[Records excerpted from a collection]
▬▬▬▬▬▬

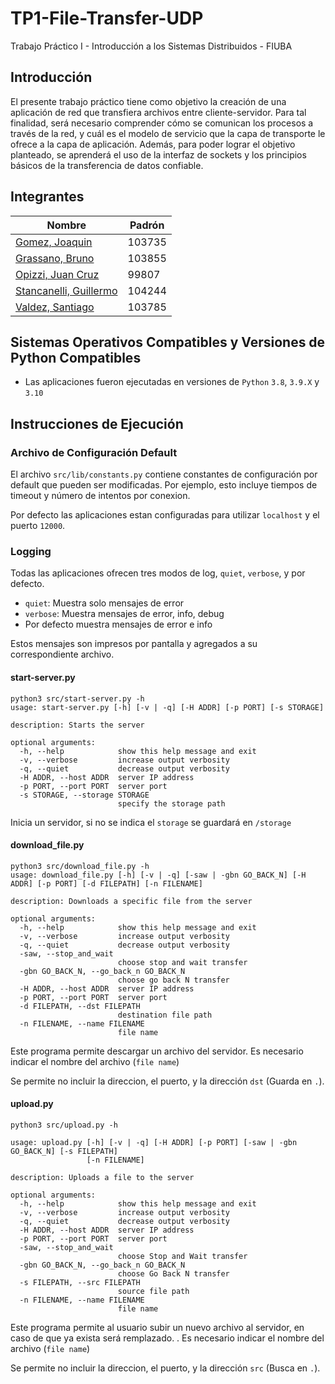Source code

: # TP1-File-Transfer-UDP

Trabajo Práctico I - Introducción a los Sistemas Distribuidos - FIUBA
## Introducción
El presente trabajo práctico tiene como objetivo la creación de una aplicación de red que transfiera archivos entre cliente-servidor. 
Para tal finalidad, será necesario comprender cómo se comunican los procesos a través de la red, y cuál es el modelo de servicio que la capa de transporte le ofrece a la capa de aplicación.
Además, para poder lograr el objetivo planteado, se aprenderá el uso de la interfaz de sockets y los principios básicos de la transferencia de datos confiable.

## Integrantes

| Nombre                                                        | Padrón |
| ------------------------------------------------------------- | ------ |
| [Gomez, Joaquin](https://github.com/joaqogomez)               | 103735 |
| [Grassano, Bruno](https://github.com/brunograssano)           | 103855 |
| [Opizzi, Juan Cruz](https://github.com/JuanOpizzi)            | 99807  |
| [Stancanelli, Guillermo](https://github.com/guillermo-st)     | 104244 |
| [Valdez, Santiago](https://github.com/SantiValdezUlzurrun)    | 103785 |

## Sistemas Operativos Compatibles y Versiones de Python Compatibles
* Las aplicaciones fueron ejecutadas en versiones de `Python` `3.8`, `3.9.X` y `3.10`

## Instrucciones de Ejecución

### Archivo de Configuración Default

El archivo `src/lib/constants.py` contiene constantes de configuración por default que pueden ser modificadas. Por ejemplo, esto incluye tiempos de timeout y número de intentos por conexion.

Por defecto las aplicaciones estan configuradas para utilizar `localhost` y el puerto `12000`.

### Logging
Todas las aplicaciones ofrecen tres modos de log, `quiet`, `verbose`, y por defecto.
* `quiet`: Muestra solo mensajes de error
* `verbose`: Muestra mensajes de error, info, debug
* Por defecto muestra mensajes de error e info

Estos mensajes son impresos por pantalla y agregados a su correspondiente archivo.

#### start-server.py

```
python3 src/start-server.py -h
usage: start-server.py [-h] [-v | -q] [-H ADDR] [-p PORT] [-s STORAGE]

description: Starts the server

optional arguments:
  -h, --help            show this help message and exit
  -v, --verbose         increase output verbosity
  -q, --quiet           decrease output verbosity
  -H ADDR, --host ADDR  server IP address
  -p PORT, --port PORT  server port
  -s STORAGE, --storage STORAGE
                        specify the storage path
```

Inicia un servidor, si no se indica el `storage` se guardará en `/storage` 

#### download_file.py

```
python3 src/download_file.py -h
usage: download_file.py [-h] [-v | -q] [-saw | -gbn GO_BACK_N] [-H ADDR] [-p PORT] [-d FILEPATH] [-n FILENAME]

description: Downloads a specific file from the server

optional arguments:
  -h, --help            show this help message and exit
  -v, --verbose         increase output verbosity
  -q, --quiet           decrease output verbosity
  -saw, --stop_and_wait
                        choose stop and wait transfer
  -gbn GO_BACK_N, --go_back_n GO_BACK_N
                        choose go back N transfer
  -H ADDR, --host ADDR  server IP address
  -p PORT, --port PORT  server port
  -d FILEPATH, --dst FILEPATH
                        destination file path
  -n FILENAME, --name FILENAME
                        file name
```

Este programa permite descargar un archivo del servidor. Es necesario indicar el nombre del archivo (`file name`)

Se permite no incluir la direccion, el puerto, y la dirección `dst` (Guarda en `.`).

#### upload.py

```
python3 src/upload.py -h

usage: upload.py [-h] [-v | -q] [-H ADDR] [-p PORT] [-saw | -gbn GO_BACK_N] [-s FILEPATH]
                 [-n FILENAME]

description: Uploads a file to the server

optional arguments:
  -h, --help            show this help message and exit
  -v, --verbose         increase output verbosity
  -q, --quiet           decrease output verbosity
  -H ADDR, --host ADDR  server IP address
  -p PORT, --port PORT  server port
  -saw, --stop_and_wait
                        choose Stop and Wait transfer
  -gbn GO_BACK_N, --go_back_n GO_BACK_N
                        choose Go Back N transfer
  -s FILEPATH, --src FILEPATH
                        source file path
  -n FILENAME, --name FILENAME
                        file name
```


Este programa permite al usuario subir un nuevo archivo al servidor, en caso de que ya exista será remplazado. . Es necesario indicar el nombre del archivo (`file name`)

Se permite no incluir la direccion, el puerto, y la dirección `src` (Busca en `.`).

▬▬▬▬▬▬

**HOW TO COMPLETE THIS TASK:** Read the entries and pick out all lines that include the word "choose".

**SOLUTION:**
                        choose stop and wait transfer
                        choose go back N transfer
                        choose Stop and Wait transfer
                        choose Go Back N transfer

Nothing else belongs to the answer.